Project Firstline Cons
While Project Firstline resources provide a solid foundation, there is a downside of using the materials without any modification. First, the content is not facility-specific. It is meant to apply to various healthcare settings, but not specifically to any particular group. Second, it may not be updated quickly to reflect all of the current recommendations because it provides general guidance. Throughout the COVID-19 pandemic there have been multiple updates to the guidance, and it has not always been reflected in the Project Firstline materials. Additionally, other regulatory groups have their own requirements that may not be covered in the sessions.

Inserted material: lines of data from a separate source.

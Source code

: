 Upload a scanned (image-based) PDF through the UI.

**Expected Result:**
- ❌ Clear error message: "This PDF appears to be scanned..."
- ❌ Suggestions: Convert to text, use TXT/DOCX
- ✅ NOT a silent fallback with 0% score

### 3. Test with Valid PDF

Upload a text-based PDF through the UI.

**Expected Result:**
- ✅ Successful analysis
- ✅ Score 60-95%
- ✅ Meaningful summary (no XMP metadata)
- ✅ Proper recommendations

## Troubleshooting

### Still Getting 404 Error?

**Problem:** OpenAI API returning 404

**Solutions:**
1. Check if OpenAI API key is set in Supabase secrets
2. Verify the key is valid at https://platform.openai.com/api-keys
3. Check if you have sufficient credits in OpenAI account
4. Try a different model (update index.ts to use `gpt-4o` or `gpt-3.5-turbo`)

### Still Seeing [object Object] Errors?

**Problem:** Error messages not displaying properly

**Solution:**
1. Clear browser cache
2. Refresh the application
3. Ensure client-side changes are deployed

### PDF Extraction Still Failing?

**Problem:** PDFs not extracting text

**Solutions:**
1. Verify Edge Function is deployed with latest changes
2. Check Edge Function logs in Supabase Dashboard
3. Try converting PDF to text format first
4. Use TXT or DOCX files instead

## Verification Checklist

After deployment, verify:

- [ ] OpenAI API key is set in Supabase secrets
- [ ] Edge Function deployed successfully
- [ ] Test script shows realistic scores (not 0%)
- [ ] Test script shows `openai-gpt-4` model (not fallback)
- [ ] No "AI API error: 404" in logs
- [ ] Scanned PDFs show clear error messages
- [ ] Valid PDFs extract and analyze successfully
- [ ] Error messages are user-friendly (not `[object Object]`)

Next, the first several sessions of Project FIrstline are primarily devoted to COVID-19. While these principles could be applied to other respiratory illnesses, COVID-19 is discussed frequently. Also, if an audience prefers printable materials, they are not readily available for all of the topics. There are some job aids that could be printed, but there are not many one page resources provided by CDC. Another common complaint is that the content is too elementary for advanced practice audiences. The subject is presented in very simple terms so that it is applicable to multiple audiences. For some advanced practitioners this can be a turn off. In addition, the website is not very intuitive. The materials are grouped together, but it is not always clear where to find the resources. Finally, it doesn’t address compliance deviations. Some infection prevention breaches do not occur because the healthcare worker did not perform the right action. Instead, it occurred because the healthcare worker chose not to perform the right action for a variety of reasons. In this case, more education would not change the outcome because it is related to behavior rather than a knowledge deficit.
Conclusion
Overall, Project Firstline is an excellent resource for Infection Preventionists seeking to provide education in a variety of ways. As described, the content is credible and applies to multiple job roles; however, further research is needed to determine how to make it resonate with all levels of healthcare providers. Additionally the approval process needs to be easier so that changes can be made timely and efficiently. Infection prevention education is always going to be a part of the healthcare curriculum so this endeavor should be prioritized at the national level.